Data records
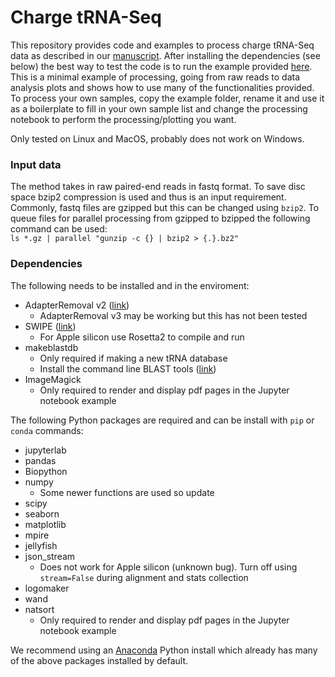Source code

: # Charge tRNA-Seq
This repository provides code and examples to process charge tRNA-Seq data as described in our [manuscript](https://www.biorxiv.org/content/10.1101/2023.07.31.551363v1).
After installing the dependencies (see below) the best way to test the code is to run the example provided [here](projects/example/process_data.ipynb).
This is a minimal example of processing, going from raw reads to data analysis plots and shows how to use many of the functionalities provided.
To process your own samples, copy the example folder, rename it and use it as a boilerplate to fill in your own sample list and change the processing notebook to perform the processing/plotting you want.

Only tested on Linux and MacOS, probably does not work on Windows.



### Input data
The method takes in raw paired-end reads in fastq format.
To save disc space bzip2 compression is used and thus is an input requirement.
Commonly, fastq files are gzipped but this can be changed using `bzip2`.
To queue files for parallel processing from gzipped to bzipped the following command can be used:  
`ls *.gz | parallel "gunzip -c {} | bzip2 > {.}.bz2"`


### Dependencies
The following needs to be installed and in the enviroment:
* AdapterRemoval v2 ([link](https://adapterremoval.readthedocs.io))
    * AdapterRemoval v3 may be working but this has not been tested
* SWIPE ([link](https://github.com/torognes/swipe))
    * For Apple silicon use Rosetta2 to compile and run
* makeblastdb
    * Only required if making a new tRNA database
    * Install the command line BLAST tools ([link](https://www.ncbi.nlm.nih.gov/books/NBK569861/#intro_Installation))
* ImageMagick
    * Only required to render and display pdf pages in the Jupyter notebook example


The following Python packages are required and can be install with `pip` or `conda` commands:
* jupyterlab
* pandas
* Biopython
* numpy
    * Some newer functions are used so update
* scipy
* seaborn
* matplotlib
* mpire
* jellyfish
* json_stream
    * Does not work for Apple silicon (unknown bug). Turn off using `stream=False` during alignment and stats collection
* logomaker
* wand
* natsort
    * Only required to render and display pdf pages in the Jupyter notebook example

We recommend using an [Anaconda](https://www.anaconda.com/download) Python install which already has many of the above packages installed by default.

▸ Goal of the exercise
Among the lines above, find those that contain the word "provided" and copy them.

▸ Written answer
After installing the dependencies (see below) the best way to test the code is to run the example provided [here](projects/example/process_data.ipynb).
This is a minimal example of processing, going from raw reads to data analysis plots and shows how to use many of the functionalities provided.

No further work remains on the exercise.